## PROMPT
What is needed is an exact copy of every record below.

[Saved data entries]

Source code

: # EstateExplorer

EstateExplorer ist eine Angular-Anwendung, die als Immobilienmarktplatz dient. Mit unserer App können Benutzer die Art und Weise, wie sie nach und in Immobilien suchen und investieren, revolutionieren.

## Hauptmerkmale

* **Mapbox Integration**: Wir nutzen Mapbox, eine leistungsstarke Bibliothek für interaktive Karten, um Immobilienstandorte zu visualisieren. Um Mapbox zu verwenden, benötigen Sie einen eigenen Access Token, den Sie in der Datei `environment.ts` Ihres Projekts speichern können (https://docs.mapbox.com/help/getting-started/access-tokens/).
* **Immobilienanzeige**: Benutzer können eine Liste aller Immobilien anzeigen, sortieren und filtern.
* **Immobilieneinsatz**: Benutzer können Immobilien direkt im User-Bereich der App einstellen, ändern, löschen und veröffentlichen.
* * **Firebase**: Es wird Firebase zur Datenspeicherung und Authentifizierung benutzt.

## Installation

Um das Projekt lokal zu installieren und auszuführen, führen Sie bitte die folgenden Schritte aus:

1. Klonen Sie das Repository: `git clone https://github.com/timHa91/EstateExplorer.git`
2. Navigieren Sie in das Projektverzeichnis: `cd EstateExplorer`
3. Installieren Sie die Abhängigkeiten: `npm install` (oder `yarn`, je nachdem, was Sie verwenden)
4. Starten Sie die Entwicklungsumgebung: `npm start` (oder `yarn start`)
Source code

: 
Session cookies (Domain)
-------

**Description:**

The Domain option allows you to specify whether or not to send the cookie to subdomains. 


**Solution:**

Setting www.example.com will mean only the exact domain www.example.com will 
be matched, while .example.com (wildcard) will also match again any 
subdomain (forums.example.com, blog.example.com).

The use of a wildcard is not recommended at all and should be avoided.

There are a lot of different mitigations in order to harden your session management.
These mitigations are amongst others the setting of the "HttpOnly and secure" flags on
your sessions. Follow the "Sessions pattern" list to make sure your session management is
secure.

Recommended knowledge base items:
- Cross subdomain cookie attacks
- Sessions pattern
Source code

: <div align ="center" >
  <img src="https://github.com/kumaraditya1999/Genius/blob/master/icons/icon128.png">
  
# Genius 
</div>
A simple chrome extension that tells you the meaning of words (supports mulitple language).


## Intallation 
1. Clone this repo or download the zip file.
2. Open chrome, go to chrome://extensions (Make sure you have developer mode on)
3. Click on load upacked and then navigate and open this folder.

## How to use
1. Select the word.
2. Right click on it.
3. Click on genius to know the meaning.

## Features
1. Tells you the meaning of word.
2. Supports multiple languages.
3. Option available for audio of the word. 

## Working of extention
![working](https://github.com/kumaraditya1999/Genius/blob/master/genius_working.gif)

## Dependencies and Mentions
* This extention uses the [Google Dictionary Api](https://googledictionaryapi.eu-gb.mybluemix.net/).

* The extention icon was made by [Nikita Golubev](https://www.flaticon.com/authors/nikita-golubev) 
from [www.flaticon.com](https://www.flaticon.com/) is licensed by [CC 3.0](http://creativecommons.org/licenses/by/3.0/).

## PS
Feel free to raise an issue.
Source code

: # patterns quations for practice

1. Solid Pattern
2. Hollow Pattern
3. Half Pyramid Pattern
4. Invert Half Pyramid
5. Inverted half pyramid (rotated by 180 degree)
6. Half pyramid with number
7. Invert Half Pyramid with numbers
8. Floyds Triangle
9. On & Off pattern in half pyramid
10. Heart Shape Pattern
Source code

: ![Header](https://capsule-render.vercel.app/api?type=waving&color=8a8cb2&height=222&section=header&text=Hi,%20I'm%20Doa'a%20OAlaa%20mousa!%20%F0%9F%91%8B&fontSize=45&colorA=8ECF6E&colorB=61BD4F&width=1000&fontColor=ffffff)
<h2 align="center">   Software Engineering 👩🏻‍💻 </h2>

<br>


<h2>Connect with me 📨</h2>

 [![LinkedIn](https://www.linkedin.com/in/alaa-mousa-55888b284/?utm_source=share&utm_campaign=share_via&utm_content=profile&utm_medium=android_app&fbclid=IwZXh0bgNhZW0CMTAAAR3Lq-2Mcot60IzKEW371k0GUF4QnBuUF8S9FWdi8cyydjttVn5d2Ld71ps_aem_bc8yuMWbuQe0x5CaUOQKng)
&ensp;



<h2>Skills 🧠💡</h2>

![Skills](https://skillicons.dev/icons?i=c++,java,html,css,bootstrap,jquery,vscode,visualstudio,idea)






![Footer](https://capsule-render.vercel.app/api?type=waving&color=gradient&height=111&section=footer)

## RESULT OF THIS EXERCISE
Source code

: # EstateExplorer

EstateExplorer ist eine Angular-Anwendung, die als Immobilienmarktplatz dient. Mit unserer App können Benutzer die Art und Weise, wie sie nach und in Immobilien suchen und investieren, revolutionieren.

## Hauptmerkmale

* **Mapbox Integration**: Wir nutzen Mapbox, eine leistungsstarke Bibliothek für interaktive Karten, um Immobilienstandorte zu visualisieren. Um Mapbox zu verwenden, benötigen Sie einen eigenen Access Token, den Sie in der Datei `environment.ts` Ihres Projekts speichern können (https://docs.mapbox.com/help/getting-started/access-tokens/).
* **Immobilienanzeige**: Benutzer können eine Liste aller Immobilien anzeigen, sortieren und filtern.
* **Immobilieneinsatz**: Benutzer können Immobilien direkt im User-Bereich der App einstellen, ändern, löschen und veröffentlichen.
* * **Firebase**: Es wird Firebase zur Datenspeicherung und Authentifizierung benutzt.

## Installation

Um das Projekt lokal zu installieren und auszuführen, führen Sie bitte die folgenden Schritte aus:

1. Klonen Sie das Repository: `git clone https://github.com/timHa91/EstateExplorer.git`
2. Navigieren Sie in das Projektverzeichnis: `cd EstateExplorer`
3. Installieren Sie die Abhängigkeiten: `npm install` (oder `yarn`, je nachdem, was Sie verwenden)
4. Starten Sie die Entwicklungsumgebung: `npm start` (oder `yarn start`)
Source code

: 
Session cookies (Domain)
-------

**Description:**

The Domain option allows you to specify whether or not to send the cookie to subdomains. 


**Solution:**

Setting www.example.com will mean only the exact domain www.example.com will 
be matched, while .example.com (wildcard) will also match again any 
subdomain (forums.example.com, blog.example.com).

The use of a wildcard is not recommended at all and should be avoided.

There are a lot of different mitigations in order to harden your session management.
These mitigations are amongst others the setting of the "HttpOnly and secure" flags on
your sessions. Follow the "Sessions pattern" list to make sure your session management is
secure.

Recommended knowledge base items:
- Cross subdomain cookie attacks
- Sessions pattern
Source code

: <div align ="center" >
  <img src="https://github.com/kumaraditya1999/Genius/blob/master/icons/icon128.png">
  
# Genius 
</div>
A simple chrome extension that tells you the meaning of words (supports mulitple language).


## Intallation 
1. Clone this repo or download the zip file.
2. Open chrome, go to chrome://extensions (Make sure you have developer mode on)
3. Click on load upacked and then navigate and open this folder.

## How to use
1. Select the word.
2. Right click on it.
3. Click on genius to know the meaning.

## Features
1. Tells you the meaning of word.
2. Supports multiple languages.
3. Option available for audio of the word. 

## Working of extention
![working](https://github.com/kumaraditya1999/Genius/blob/master/genius_working.gif)

## Dependencies and Mentions
* This extention uses the [Google Dictionary Api](https://googledictionaryapi.eu-gb.mybluemix.net/).

* The extention icon was made by [Nikita Golubev](https://www.flaticon.com/authors/nikita-golubev) 
from [www.flaticon.com](https://www.flaticon.com/) is licensed by [CC 3.0](http://creativecommons.org/licenses/by/3.0/).

## PS
Feel free to raise an issue.
Source code

: # patterns quations for practice

1. Solid Pattern
2. Hollow Pattern
3. Half Pyramid Pattern
4. Invert Half Pyramid
5. Inverted half pyramid (rotated by 180 degree)
6. Half pyramid with number
7. Invert Half Pyramid with numbers
8. Floyds Triangle
9. On & Off pattern in half pyramid
10. Heart Shape Pattern
Source code

: ![Header](https://capsule-render.vercel.app/api?type=waving&color=8a8cb2&height=222&section=header&text=Hi,%20I'm%20Doa'a%20OAlaa%20mousa!%20%F0%9F%91%8B&fontSize=45&colorA=8ECF6E&colorB=61BD4F&width=1000&fontColor=ffffff)
<h2 align="center">   Software Engineering 👩🏻‍💻 </h2>

<br>


<h2>Connect with me 📨</h2>

 [![LinkedIn](https://www.linkedin.com/in/alaa-mousa-55888b284/?utm_source=share&utm_campaign=share_via&utm_content=profile&utm_medium=android_app&fbclid=IwZXh0bgNhZW0CMTAAAR3Lq-2Mcot60IzKEW371k0GUF4QnBuUF8S9FWdi8cyydjttVn5d2Ld71ps_aem_bc8yuMWbuQe0x5CaUOQKng)
&ensp;



<h2>Skills 🧠💡</h2>

![Skills](https://skillicons.dev/icons?i=c++,java,html,css,bootstrap,jquery,vscode,visualstudio,idea)






![Footer](https://capsule-render.vercel.app/api?type=waving&color=gradient&height=111&section=footer)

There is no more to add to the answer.